Don't think you're wasting your phone jack if you choose broadband over dial-up service. Connect the modem to the wall jack, anyway. That lets Windows XP turn your PC into a makeshift fax machine, described in the online appendix, "Other Cool Things You Can Do Online," available on the "Missing CD" page at www.missingmanuals.com.
11.2.2. Setting Up a Cable or DSL Modem
Many cable and DSL providers visit your home, install the equipment your PC needs, make sure everything works correctly, and then hand you the delivery papers to sign. But if your Internet Service Provider (ISP) offers a discount when you set up the equipment yourself, consider taking them up on it. Your ISP will send you a box-like modem, a network or USB cable, and an illustrated hook-up guide that explains the following three steps:
Connect the TV cable to your cable modem, or connect the phone line to your DSL modem .
Cable modem . On the back of this little box lives a coax cable port, just like the one on the back of your TV (Section 3.5.1). Connect a standard "cable TV" cable between the cable TV port in the wall and the identical port on your cable modem, tightly screwing down the connector with your fingers. (No need to reach for the pliers.)
If a TV's hogging the cable TV port in the wall, you need a splitter, shown in Figure 11-3, which turns that one port into two: one for your TV and the other for your new cable modem.
Most cable modems plug into an electrical outlet, as well.
Figure 11-3. Splitters like these transform one cable or phone connection into two, perfect for sharing a cable TV or phone line with your PC. You can buy either of them for a few dollars at Radio Shack, most computer or stereo stores, and even drug stores.
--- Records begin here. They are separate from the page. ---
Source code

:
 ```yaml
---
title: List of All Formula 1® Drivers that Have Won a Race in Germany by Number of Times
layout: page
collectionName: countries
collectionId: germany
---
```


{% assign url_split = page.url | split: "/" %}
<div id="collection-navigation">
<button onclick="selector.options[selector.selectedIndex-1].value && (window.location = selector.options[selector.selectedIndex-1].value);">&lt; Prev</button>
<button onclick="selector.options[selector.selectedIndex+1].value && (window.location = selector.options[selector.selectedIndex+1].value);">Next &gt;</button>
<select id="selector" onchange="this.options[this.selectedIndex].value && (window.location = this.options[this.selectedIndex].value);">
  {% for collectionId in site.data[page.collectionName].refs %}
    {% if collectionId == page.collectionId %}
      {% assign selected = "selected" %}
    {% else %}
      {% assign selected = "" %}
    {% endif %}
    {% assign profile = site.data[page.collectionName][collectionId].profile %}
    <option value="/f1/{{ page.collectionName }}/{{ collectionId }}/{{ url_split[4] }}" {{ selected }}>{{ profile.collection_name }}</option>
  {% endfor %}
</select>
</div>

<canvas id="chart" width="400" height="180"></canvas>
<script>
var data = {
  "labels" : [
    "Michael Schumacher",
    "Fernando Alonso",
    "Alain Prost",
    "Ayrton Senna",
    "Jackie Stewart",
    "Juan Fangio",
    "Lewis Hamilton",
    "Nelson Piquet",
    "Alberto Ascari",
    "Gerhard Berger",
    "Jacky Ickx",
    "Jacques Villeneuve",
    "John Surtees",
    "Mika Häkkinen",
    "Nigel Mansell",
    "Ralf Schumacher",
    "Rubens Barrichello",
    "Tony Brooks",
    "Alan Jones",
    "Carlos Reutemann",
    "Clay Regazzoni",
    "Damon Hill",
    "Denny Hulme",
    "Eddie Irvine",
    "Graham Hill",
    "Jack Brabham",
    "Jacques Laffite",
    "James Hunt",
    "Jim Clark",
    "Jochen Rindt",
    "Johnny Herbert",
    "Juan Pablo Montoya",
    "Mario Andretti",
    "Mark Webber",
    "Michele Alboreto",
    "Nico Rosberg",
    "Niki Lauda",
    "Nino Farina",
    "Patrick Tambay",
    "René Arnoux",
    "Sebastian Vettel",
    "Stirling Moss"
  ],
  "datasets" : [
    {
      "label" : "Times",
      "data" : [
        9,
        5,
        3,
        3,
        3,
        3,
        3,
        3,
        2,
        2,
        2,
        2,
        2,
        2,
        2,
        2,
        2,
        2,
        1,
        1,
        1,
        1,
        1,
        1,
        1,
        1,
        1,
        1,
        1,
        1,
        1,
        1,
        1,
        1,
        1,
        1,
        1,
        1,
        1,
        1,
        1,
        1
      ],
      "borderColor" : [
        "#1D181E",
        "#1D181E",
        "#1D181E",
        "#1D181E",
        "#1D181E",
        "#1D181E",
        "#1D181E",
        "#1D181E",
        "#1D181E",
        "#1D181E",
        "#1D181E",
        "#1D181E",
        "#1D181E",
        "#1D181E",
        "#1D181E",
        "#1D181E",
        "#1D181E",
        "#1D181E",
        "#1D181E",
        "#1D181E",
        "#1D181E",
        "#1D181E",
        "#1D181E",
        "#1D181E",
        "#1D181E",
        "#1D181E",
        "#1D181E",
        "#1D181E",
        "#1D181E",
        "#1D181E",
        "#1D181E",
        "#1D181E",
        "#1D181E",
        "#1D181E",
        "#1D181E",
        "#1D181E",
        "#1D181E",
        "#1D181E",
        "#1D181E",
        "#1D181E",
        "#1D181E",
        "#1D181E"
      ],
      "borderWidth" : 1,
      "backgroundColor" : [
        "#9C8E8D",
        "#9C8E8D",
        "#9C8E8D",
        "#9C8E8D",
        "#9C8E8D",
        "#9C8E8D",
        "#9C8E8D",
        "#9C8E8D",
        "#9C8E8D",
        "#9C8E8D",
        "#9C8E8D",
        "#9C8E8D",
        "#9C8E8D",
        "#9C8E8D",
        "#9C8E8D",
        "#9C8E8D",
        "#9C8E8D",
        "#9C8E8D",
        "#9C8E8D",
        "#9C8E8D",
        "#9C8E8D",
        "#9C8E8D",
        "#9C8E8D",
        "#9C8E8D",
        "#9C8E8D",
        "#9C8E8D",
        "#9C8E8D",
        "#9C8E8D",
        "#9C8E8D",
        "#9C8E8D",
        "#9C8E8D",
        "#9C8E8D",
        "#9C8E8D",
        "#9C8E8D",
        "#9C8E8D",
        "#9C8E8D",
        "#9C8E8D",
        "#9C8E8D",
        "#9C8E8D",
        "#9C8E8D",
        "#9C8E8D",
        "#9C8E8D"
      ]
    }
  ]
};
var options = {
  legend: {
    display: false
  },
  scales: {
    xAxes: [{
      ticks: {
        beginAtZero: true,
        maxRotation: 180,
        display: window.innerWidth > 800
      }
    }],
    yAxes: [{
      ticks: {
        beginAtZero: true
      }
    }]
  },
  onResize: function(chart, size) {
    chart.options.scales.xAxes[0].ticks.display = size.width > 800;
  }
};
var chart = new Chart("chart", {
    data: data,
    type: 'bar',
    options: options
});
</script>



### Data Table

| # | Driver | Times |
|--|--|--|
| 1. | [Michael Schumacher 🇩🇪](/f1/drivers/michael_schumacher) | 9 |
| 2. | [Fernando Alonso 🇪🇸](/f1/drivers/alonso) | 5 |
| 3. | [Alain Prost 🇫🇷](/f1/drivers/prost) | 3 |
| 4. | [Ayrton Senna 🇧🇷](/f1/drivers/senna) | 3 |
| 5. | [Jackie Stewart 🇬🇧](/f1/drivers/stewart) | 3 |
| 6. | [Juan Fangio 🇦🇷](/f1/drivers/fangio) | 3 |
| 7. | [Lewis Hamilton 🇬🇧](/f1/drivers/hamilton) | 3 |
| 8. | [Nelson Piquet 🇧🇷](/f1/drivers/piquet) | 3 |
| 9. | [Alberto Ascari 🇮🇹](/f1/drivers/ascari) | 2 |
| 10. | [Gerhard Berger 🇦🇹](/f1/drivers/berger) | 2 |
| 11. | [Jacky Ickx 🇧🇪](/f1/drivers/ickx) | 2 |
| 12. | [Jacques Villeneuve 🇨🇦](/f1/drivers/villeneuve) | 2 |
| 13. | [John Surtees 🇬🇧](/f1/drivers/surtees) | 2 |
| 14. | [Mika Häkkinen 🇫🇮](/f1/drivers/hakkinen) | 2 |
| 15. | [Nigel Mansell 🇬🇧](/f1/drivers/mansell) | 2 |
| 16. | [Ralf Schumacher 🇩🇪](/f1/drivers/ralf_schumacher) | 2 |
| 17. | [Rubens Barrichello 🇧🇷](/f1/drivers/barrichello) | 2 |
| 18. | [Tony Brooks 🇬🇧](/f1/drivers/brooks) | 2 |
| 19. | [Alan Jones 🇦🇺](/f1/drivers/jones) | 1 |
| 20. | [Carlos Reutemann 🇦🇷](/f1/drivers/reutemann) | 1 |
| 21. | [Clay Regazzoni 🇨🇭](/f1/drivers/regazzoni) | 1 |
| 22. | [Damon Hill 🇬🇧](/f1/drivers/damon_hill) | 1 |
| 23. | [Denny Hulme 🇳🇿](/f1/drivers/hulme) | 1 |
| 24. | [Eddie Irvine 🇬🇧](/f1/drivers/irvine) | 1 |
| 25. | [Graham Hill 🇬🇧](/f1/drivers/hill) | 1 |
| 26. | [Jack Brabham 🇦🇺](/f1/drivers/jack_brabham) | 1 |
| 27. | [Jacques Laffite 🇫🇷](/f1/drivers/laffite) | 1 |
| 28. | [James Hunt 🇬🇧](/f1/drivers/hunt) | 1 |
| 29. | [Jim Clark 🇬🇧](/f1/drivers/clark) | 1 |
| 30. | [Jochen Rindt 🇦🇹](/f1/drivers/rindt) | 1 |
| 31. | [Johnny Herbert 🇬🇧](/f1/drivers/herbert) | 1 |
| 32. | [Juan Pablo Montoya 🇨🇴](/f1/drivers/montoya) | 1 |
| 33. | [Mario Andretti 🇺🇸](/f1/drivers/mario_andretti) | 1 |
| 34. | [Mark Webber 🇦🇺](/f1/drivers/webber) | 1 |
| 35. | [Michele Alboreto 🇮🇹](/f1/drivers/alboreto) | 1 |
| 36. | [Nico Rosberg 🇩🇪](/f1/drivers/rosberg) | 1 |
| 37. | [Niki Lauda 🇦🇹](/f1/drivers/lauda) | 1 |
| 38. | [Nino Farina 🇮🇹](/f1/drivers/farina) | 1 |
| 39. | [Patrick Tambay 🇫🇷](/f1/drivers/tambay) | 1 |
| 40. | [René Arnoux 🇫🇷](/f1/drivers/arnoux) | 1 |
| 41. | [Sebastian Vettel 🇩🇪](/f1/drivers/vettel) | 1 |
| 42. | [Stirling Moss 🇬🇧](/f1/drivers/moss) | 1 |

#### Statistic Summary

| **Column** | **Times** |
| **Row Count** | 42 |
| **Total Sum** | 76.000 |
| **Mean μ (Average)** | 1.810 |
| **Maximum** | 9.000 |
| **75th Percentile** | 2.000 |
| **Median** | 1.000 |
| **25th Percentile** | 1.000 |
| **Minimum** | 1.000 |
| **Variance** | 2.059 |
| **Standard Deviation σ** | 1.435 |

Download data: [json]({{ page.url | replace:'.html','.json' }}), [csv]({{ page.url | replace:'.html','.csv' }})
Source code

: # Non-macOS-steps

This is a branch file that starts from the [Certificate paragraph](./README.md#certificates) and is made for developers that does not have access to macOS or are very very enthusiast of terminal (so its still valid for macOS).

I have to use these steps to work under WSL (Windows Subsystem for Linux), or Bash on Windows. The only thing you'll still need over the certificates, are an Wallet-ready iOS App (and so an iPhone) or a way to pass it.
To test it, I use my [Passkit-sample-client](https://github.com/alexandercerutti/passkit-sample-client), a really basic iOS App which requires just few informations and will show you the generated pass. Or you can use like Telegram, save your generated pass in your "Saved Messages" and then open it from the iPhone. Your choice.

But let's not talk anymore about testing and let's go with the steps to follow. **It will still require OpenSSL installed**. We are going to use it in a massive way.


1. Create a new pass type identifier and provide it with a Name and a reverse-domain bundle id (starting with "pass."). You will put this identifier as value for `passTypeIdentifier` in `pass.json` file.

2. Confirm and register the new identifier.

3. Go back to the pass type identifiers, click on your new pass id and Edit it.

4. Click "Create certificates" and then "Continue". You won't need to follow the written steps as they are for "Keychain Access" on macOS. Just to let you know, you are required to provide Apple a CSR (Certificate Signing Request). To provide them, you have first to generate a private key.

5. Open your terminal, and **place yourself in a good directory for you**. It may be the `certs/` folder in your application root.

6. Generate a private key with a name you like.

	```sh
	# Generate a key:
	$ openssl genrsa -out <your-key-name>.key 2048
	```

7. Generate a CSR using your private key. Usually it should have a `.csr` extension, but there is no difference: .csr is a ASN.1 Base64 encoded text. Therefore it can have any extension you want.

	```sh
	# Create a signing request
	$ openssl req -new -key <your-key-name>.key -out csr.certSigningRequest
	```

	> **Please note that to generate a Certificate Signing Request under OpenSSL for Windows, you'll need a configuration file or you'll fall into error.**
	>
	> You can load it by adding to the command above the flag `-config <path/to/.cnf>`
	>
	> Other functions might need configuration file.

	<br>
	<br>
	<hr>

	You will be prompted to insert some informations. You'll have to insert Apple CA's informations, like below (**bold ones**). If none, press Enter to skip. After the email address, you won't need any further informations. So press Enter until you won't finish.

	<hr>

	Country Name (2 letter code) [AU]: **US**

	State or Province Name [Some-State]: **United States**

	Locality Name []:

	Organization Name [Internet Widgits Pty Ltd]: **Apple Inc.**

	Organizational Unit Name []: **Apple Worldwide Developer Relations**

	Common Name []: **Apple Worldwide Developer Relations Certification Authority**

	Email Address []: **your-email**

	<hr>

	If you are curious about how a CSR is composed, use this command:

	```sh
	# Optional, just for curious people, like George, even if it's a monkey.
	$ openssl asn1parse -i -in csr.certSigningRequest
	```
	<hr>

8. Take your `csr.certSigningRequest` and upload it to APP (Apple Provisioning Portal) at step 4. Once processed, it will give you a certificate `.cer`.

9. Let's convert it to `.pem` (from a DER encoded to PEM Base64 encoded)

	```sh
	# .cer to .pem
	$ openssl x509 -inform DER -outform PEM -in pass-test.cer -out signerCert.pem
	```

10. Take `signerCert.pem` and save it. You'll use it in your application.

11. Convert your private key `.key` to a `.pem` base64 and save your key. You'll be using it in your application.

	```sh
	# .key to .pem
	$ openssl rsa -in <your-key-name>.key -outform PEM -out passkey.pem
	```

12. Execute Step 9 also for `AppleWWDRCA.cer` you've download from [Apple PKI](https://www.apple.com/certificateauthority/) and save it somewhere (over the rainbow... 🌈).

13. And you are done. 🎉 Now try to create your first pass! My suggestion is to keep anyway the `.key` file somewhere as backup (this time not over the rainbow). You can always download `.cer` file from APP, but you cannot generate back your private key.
Left: Screw your cable TV's cable into the single end of this connector. Then screw a cable onto each of the splitter's two other connectors; screwing one of the cables back into your TV and the other into your cable modem.
Right: Push this splitter into the phone jack in your wall to give you two phone jacks. Plug the DSL modem's phone cable into one jack; plug your telephone's cable into a filter, described below, and plug the filter into the splitter's other jack.
DSL modem . Connect a regular telephone cable from your telephone jack to this little box.
If a phone's hogging your phone jack, buy a splitter, shown in Figure 11-3, at Radio Shack or most drug stores. It doubles your phone jack, giving you one jack for your phone and one for your DSL modem.
Almost all DSL companies give you a handful of filters little two-inch-long gadgets with a phone jack on one end and a phone plug on the other. Unplug your main phone's cord from the wall jack, plug the cable into the filter, and plug the filter into the wall jack. Then repeat that procedure for all your phones, your answering machine, and anything else that plugs into the wall. Be sure to count your phones and answering machines so you know how many filters to request from the DSL company. Only the DSL modem itself can plug into an unfiltered line.
Connect a network or USB cable between the modem and your PC's network or USB port .
If you have a cable modem, take a look at Section 1.8.4, which shows a picture of the network cables you'll use (known as an Ethernet cables in tech-speak). DSL'ers: see Section 18.104.22.168, which shows a USB port and the connector you plug into it.
Plug your modem into the wall's power outlet .
Both cable and DSL modems usually need to plug into a power outlet. If those are scarce goods around your PC, it's time to buy a power strip.
That's it. If your aging PC still doesn't have a network or USB 2.0 port, you need to add one (Section 1.7).
When you run Windows' New Connection Wizard (Section 11.4.1), choose Broadband Connection. Windows XP figures out the details from there, fills out the right forms, and connects you to the Internet. Some broadband services supply a CD that does the same thing, as well as sprucing up Internet Explorer with the service's own logo.